Вне себя от страха, уже чувствуя лбом холод железа, он дико закричал и, вырвавшись из лап кошмара, разомкнул веки… Вокруг было светло. Он несколько раз быстро моргнул: боялся заснуть. Усталость ощущалась сильнее.

Он увидел свою бледную тень, — тень того, что от него осталось, — вытянувшуюся и расплывшуюся по земле, почувствовал затылком ласкающую теплоту. С приходом дня и света надежда в нем ожила, и теперь он зорко оглядывал все вокруг, выискивая в глубинах пустыни своего спасителя. Но на ровной, лениво просыпавшейся песчаной глади не было даже бугров, тени от которых можно было бы издали принять за путников. Солнце поднялось, поглотив остатки мглы и тумана, надежда, воскресшая было с рассветными сумерками, сокращалась, уменьшалась вместе с тенью. Но он не хотел выкорчевывать из сердца веру в спасение. Она циркулировала в его теле, как кровь, билась в нем пульсом, жила в его смятом, задушенном естестве. Если бы он мог рассечь сердце, выпустить кровь из жил, выплеснуть ее на землю, тогда он сумел бы избавиться от надежды, но даже он, при всей его деревенской тупости, сознавал абсурдность этой мысли. Впрочем, по существу, это ничего не меняло. Если бы он и расстался с надеждой, то она не рассталась бы с ним. Ведь надежда вместе с самой жизнью помимо его желания свила гнездо в его теле, эту пару не разлучить, а коли им и придется расстаться, пожалуй, жизнь покинет его первой. Он вообще был лишен способности размышлять, раздумывать, планировать, но сейчас это было бы ни к чему — жалеть не приходилось. В этой западне, чтобы остаться в живых, нужен был прежде всего мощный инстинкт, который, как прочная веревка, связал бы человека с жизнью. Нужно было сильное тело, способное держаться, сопротивляться, бороться, способное выстоять бесконечно долго или, может быть, одно отчаянное мгновение — ведь как знать, вдруг именно это мгновение все и решает? К счастью, у него было как раз такое тело.
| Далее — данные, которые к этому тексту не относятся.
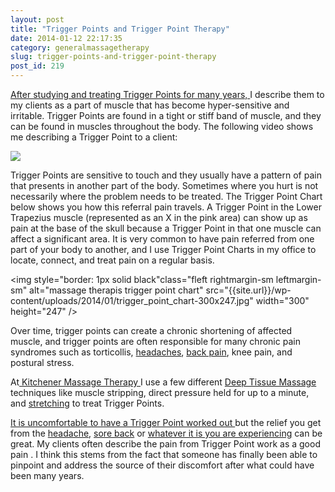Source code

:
 ```yaml
---
layout: post
title: "Trigger Points and Trigger Point Therapy"
date: 2014-01-12 22:17:35
category: generalmassagetherapy
slug: trigger-points-and-trigger-point-therapy
post_id: 219
---
```

<p><a href="{{site.url}}/about/index.html">After studying and treating Trigger Points for many years, </a>I describe them to my clients as a part of muscle that has become hyper-sensitive and irritable. Trigger Points are found in a tight or stiff band of muscle, and they can be found in muscles throughout the body. The following video shows me describing a Trigger Point to a client:</p>

<div class="entry-image">
	<a href="https://www.youtube.com/watch?v=shGC3k2tlb0" data-lightbox="iframe">
	<img src="https://img.youtube.com/vi/shGC3k2tlb0/0.jpg" frameborder="0">
	</a>
</div>

<p>Trigger Points are sensitive to touch and they usually have a pattern of pain that presents in another part of the body. Sometimes where you hurt is not necessarily where the problem needs to be treated. The Trigger Point Chart below shows you how this referral pain travels. A Trigger Point in the Lower Trapezius muscle (represented as an X in the pink area) can show up as pain at the base of the skull because a Trigger Point in that one muscle can affect a significant area. It is very common to have pain referred from one part of your body to another, and I use Trigger Point Charts in my office to locate, connect, and treat pain on a regular basis.</p>

<img style="border: 1px solid black"class="fleft rightmargin-sm leftmargin-sm"  alt="massage therapis trigger point chart" src="{{site.url}}/wp-content/uploads/2014/01/trigger_point_chart-300x247.jpg" width="300" height="247" />

<p>Over time, trigger points can create a chronic shortening of affected muscle, and trigger points are often responsible for many chronic pain syndromes such as torticollis, <a href="{{site.url}}/generalmassagetherapy/tension-headaches-3/index.html">headaches</a>, <a href="{{site.url}}/generalmassagetherapy/low-back-pain/index.html">back pain</a>, knee pain, and postural stress.</p>

<p>At<a href="{{site.url}}/index.html"> Kitchener Massage Therapy </a>I use a few different <a href="{{site.url}}/generalmassagetherapy/what-is-deep-tissue-massage/index.html">Deep Tissue Massage </a>techniques like muscle stripping, direct pressure held for up to a minute, and <a href="{{site.url}}/stretching/general-guidelines-for-stretching/index.html">stretching</a> to treat Trigger Points.</p>

<p><a href="{{site.url}}/generalmassagetherapy/does-deep-tissue-massage-heart/index.html">It is uncomfortable to have a Trigger Point worked out </a>but the relief you get from the <a href="{{site.url}}/generalmassagetherapy/tension-headaches-3/index.html">headache</a>, <a href="{{site.url}}/generalmassagetherapy/low-back-pain/index.html">sore back</a> or <a href="{{site.url}}/generalmassagetherapy/what-can-deep-tissue-massage-treat/index.html">whatever it is you are experiencing</a> can be great. My clients often describe the pain from Trigger Point work as a good pain . I think this stems from the fact that someone has finally been able to pinpoint and address the source of their discomfort after what could have been many years.</p>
Его тело отобрали у него, погребли под землей. Но даже погребенное, оно продолжало жить, питаемое терпением и упованием. Его тело не было деревом, которому земля дает жизнь, но земляная грубая субстанция еще не привела его к смерти. Она осадила его, обхватила плотным кольцом, но не могла сломить, не могла прорваться сквозь кожу, мускулы, жилы, кости; тело продолжало жить, трепетать надеждой. Могильные черви еще не добрались до него, может, их отпугивало его еще не угасшее тепло, запах жизни.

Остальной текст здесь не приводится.